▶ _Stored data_
§ §
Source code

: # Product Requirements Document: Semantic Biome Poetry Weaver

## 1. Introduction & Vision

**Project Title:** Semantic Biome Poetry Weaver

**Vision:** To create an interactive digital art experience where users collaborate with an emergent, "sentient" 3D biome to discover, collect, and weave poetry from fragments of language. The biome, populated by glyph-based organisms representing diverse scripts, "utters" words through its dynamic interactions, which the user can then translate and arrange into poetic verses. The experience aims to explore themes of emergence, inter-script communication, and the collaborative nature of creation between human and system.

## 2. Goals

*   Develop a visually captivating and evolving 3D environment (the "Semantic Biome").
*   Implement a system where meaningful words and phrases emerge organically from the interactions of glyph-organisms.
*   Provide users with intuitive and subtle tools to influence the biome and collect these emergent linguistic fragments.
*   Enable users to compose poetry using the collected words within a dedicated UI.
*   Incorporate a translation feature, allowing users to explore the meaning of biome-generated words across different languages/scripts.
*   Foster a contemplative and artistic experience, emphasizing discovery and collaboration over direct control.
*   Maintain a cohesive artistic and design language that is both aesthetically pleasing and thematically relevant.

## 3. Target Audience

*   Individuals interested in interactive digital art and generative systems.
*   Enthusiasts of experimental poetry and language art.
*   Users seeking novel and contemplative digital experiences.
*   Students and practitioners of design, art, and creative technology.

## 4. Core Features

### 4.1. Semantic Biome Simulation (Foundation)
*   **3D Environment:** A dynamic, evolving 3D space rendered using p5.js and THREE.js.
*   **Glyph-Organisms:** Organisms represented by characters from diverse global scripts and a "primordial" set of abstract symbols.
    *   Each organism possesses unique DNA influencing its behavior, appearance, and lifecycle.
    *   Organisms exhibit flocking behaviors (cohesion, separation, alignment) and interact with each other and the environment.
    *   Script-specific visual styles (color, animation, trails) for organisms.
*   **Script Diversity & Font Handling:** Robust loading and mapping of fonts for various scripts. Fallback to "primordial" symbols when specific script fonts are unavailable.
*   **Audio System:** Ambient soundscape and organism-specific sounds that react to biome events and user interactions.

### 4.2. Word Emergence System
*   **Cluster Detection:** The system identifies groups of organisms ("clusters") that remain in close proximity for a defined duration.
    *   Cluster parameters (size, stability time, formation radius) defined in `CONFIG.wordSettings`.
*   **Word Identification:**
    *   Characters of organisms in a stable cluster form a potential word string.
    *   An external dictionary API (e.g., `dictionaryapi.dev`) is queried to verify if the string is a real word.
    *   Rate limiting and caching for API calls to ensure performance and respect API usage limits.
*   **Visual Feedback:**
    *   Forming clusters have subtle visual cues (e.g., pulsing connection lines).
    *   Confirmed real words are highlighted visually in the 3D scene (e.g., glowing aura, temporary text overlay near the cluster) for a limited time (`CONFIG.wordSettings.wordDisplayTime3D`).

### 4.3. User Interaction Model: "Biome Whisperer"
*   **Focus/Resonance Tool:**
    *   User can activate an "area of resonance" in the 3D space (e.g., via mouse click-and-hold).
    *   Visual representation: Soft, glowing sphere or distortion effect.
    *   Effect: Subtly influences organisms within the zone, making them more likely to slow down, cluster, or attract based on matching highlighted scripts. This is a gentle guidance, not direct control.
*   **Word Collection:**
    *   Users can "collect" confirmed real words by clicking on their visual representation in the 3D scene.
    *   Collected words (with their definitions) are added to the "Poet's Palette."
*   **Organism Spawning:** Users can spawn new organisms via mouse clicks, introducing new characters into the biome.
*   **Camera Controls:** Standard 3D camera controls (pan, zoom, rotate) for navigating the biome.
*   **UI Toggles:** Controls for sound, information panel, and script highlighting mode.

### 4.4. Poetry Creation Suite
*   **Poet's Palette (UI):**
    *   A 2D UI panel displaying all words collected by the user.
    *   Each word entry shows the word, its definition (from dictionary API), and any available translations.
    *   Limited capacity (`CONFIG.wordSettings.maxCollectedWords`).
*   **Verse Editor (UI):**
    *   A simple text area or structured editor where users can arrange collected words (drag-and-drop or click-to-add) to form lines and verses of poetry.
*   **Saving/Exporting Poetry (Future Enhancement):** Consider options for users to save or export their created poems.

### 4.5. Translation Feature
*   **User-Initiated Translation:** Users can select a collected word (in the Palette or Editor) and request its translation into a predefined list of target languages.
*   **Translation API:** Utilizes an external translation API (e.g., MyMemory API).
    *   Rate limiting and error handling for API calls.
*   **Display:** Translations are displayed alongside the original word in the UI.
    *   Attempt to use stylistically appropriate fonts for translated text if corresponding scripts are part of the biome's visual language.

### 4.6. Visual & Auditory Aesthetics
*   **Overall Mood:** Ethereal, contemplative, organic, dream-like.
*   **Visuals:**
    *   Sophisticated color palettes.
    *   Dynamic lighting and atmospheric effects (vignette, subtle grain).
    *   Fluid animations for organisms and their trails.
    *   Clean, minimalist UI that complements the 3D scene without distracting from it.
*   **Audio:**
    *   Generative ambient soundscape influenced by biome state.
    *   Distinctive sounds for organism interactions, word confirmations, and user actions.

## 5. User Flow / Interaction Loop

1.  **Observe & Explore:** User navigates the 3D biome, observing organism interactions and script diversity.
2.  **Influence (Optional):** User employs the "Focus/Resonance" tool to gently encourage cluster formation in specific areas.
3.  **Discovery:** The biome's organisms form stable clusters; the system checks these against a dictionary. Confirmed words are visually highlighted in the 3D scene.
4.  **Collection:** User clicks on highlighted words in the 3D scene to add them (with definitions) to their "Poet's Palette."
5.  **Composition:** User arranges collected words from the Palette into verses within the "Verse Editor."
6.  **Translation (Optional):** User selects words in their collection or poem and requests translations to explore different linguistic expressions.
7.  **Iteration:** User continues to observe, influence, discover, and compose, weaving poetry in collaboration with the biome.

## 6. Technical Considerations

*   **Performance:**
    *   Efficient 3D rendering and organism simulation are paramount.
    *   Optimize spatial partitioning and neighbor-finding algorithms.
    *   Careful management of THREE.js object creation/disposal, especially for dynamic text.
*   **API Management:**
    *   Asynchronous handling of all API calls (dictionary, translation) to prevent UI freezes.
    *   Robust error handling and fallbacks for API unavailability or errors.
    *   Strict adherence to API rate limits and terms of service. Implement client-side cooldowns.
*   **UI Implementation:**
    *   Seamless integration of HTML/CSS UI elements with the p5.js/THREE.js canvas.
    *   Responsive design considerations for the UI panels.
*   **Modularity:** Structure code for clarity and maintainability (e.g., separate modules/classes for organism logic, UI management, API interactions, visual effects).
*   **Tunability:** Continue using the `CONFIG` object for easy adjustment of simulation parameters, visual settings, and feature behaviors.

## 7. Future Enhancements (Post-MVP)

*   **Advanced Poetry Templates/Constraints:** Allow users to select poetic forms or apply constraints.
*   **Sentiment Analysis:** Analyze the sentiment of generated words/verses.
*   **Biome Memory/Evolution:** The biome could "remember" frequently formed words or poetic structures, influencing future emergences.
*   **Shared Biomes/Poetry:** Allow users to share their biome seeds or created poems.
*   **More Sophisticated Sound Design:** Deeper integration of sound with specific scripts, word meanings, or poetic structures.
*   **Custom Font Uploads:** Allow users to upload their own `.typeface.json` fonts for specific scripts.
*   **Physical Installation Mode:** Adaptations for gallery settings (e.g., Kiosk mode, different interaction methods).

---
§ §
▶ _Work instruction_
Go through the records and copy each one exactly.

▶ _Expected answer_
Source code

: # Product Requirements Document: Semantic Biome Poetry Weaver

## 1. Introduction & Vision

**Project Title:** Semantic Biome Poetry Weaver

**Vision:** To create an interactive digital art experience where users collaborate with an emergent, "sentient" 3D biome to discover, collect, and weave poetry from fragments of language. The biome, populated by glyph-based organisms representing diverse scripts, "utters" words through its dynamic interactions, which the user can then translate and arrange into poetic verses. The experience aims to explore themes of emergence, inter-script communication, and the collaborative nature of creation between human and system.

## 2. Goals

*   Develop a visually captivating and evolving 3D environment (the "Semantic Biome").
*   Implement a system where meaningful words and phrases emerge organically from the interactions of glyph-organisms.
*   Provide users with intuitive and subtle tools to influence the biome and collect these emergent linguistic fragments.
*   Enable users to compose poetry using the collected words within a dedicated UI.
*   Incorporate a translation feature, allowing users to explore the meaning of biome-generated words across different languages/scripts.
*   Foster a contemplative and artistic experience, emphasizing discovery and collaboration over direct control.
*   Maintain a cohesive artistic and design language that is both aesthetically pleasing and thematically relevant.

## 3. Target Audience

*   Individuals interested in interactive digital art and generative systems.
*   Enthusiasts of experimental poetry and language art.
*   Users seeking novel and contemplative digital experiences.
*   Students and practitioners of design, art, and creative technology.

## 4. Core Features

### 4.1. Semantic Biome Simulation (Foundation)
*   **3D Environment:** A dynamic, evolving 3D space rendered using p5.js and THREE.js.
*   **Glyph-Organisms:** Organisms represented by characters from diverse global scripts and a "primordial" set of abstract symbols.
    *   Each organism possesses unique DNA influencing its behavior, appearance, and lifecycle.
    *   Organisms exhibit flocking behaviors (cohesion, separation, alignment) and interact with each other and the environment.
    *   Script-specific visual styles (color, animation, trails) for organisms.
*   **Script Diversity & Font Handling:** Robust loading and mapping of fonts for various scripts. Fallback to "primordial" symbols when specific script fonts are unavailable.
*   **Audio System:** Ambient soundscape and organism-specific sounds that react to biome events and user interactions.

### 4.2. Word Emergence System
*   **Cluster Detection:** The system identifies groups of organisms ("clusters") that remain in close proximity for a defined duration.
    *   Cluster parameters (size, stability time, formation radius) defined in `CONFIG.wordSettings`.
*   **Word Identification:**
    *   Characters of organisms in a stable cluster form a potential word string.
    *   An external dictionary API (e.g., `dictionaryapi.dev`) is queried to verify if the string is a real word.
    *   Rate limiting and caching for API calls to ensure performance and respect API usage limits.
*   **Visual Feedback:**
    *   Forming clusters have subtle visual cues (e.g., pulsing connection lines).
    *   Confirmed real words are highlighted visually in the 3D scene (e.g., glowing aura, temporary text overlay near the cluster) for a limited time (`CONFIG.wordSettings.wordDisplayTime3D`).

### 4.3. User Interaction Model: "Biome Whisperer"
*   **Focus/Resonance Tool:**
    *   User can activate an "area of resonance" in the 3D space (e.g., via mouse click-and-hold).
    *   Visual representation: Soft, glowing sphere or distortion effect.
    *   Effect: Subtly influences organisms within the zone, making them more likely to slow down, cluster, or attract based on matching highlighted scripts. This is a gentle guidance, not direct control.
*   **Word Collection:**
    *   Users can "collect" confirmed real words by clicking on their visual representation in the 3D scene.
    *   Collected words (with their definitions) are added to the "Poet's Palette."
*   **Organism Spawning:** Users can spawn new organisms via mouse clicks, introducing new characters into the biome.
*   **Camera Controls:** Standard 3D camera controls (pan, zoom, rotate) for navigating the biome.
*   **UI Toggles:** Controls for sound, information panel, and script highlighting mode.

### 4.4. Poetry Creation Suite
*   **Poet's Palette (UI):**
    *   A 2D UI panel displaying all words collected by the user.
    *   Each word entry shows the word, its definition (from dictionary API), and any available translations.
    *   Limited capacity (`CONFIG.wordSettings.maxCollectedWords`).
*   **Verse Editor (UI):**
    *   A simple text area or structured editor where users can arrange collected words (drag-and-drop or click-to-add) to form lines and verses of poetry.
*   **Saving/Exporting Poetry (Future Enhancement):** Consider options for users to save or export their created poems.

### 4.5. Translation Feature
*   **User-Initiated Translation:** Users can select a collected word (in the Palette or Editor) and request its translation into a predefined list of target languages.
*   **Translation API:** Utilizes an external translation API (e.g., MyMemory API).
    *   Rate limiting and error handling for API calls.
*   **Display:** Translations are displayed alongside the original word in the UI.
    *   Attempt to use stylistically appropriate fonts for translated text if corresponding scripts are part of the biome's visual language.

### 4.6. Visual & Auditory Aesthetics
*   **Overall Mood:** Ethereal, contemplative, organic, dream-like.
*   **Visuals:**
    *   Sophisticated color palettes.
    *   Dynamic lighting and atmospheric effects (vignette, subtle grain).
    *   Fluid animations for organisms and their trails.
    *   Clean, minimalist UI that complements the 3D scene without distracting from it.
*   **Audio:**
    *   Generative ambient soundscape influenced by biome state.
    *   Distinctive sounds for organism interactions, word confirmations, and user actions.

## 5. User Flow / Interaction Loop

1.  **Observe & Explore:** User navigates the 3D biome, observing organism interactions and script diversity.
2.  **Influence (Optional):** User employs the "Focus/Resonance" tool to gently encourage cluster formation in specific areas.
3.  **Discovery:** The biome's organisms form stable clusters; the system checks these against a dictionary. Confirmed words are visually highlighted in the 3D scene.
4.  **Collection:** User clicks on highlighted words in the 3D scene to add them (with definitions) to their "Poet's Palette."
5.  **Composition:** User arranges collected words from the Palette into verses within the "Verse Editor."
6.  **Translation (Optional):** User selects words in their collection or poem and requests translations to explore different linguistic expressions.
7.  **Iteration:** User continues to observe, influence, discover, and compose, weaving poetry in collaboration with the biome.

## 6. Technical Considerations

*   **Performance:**
    *   Efficient 3D rendering and organism simulation are paramount.
    *   Optimize spatial partitioning and neighbor-finding algorithms.
    *   Careful management of THREE.js object creation/disposal, especially for dynamic text.
*   **API Management:**
    *   Asynchronous handling of all API calls (dictionary, translation) to prevent UI freezes.
    *   Robust error handling and fallbacks for API unavailability or errors.
    *   Strict adherence to API rate limits and terms of service. Implement client-side cooldowns.
*   **UI Implementation:**
    *   Seamless integration of HTML/CSS UI elements with the p5.js/THREE.js canvas.
    *   Responsive design considerations for the UI panels.
*   **Modularity:** Structure code for clarity and maintainability (e.g., separate modules/classes for organism logic, UI management, API interactions, visual effects).
*   **Tunability:** Continue using the `CONFIG` object for easy adjustment of simulation parameters, visual settings, and feature behaviors.

## 7. Future Enhancements (Post-MVP)

*   **Advanced Poetry Templates/Constraints:** Allow users to select poetic forms or apply constraints.
*   **Sentiment Analysis:** Analyze the sentiment of generated words/verses.
*   **Biome Memory/Evolution:** The biome could "remember" frequently formed words or poetic structures, influencing future emergences.
*   **Shared Biomes/Poetry:** Allow users to share their biome seeds or created poems.
*   **More Sophisticated Sound Design:** Deeper integration of sound with specific scripts, word meanings, or poetic structures.
*   **Custom Font Uploads:** Allow users to upload their own `.typeface.json` fonts for specific scripts.
*   **Physical Installation Mode:** Adaptations for gallery settings (e.g., Kiosk mode, different interaction methods).

---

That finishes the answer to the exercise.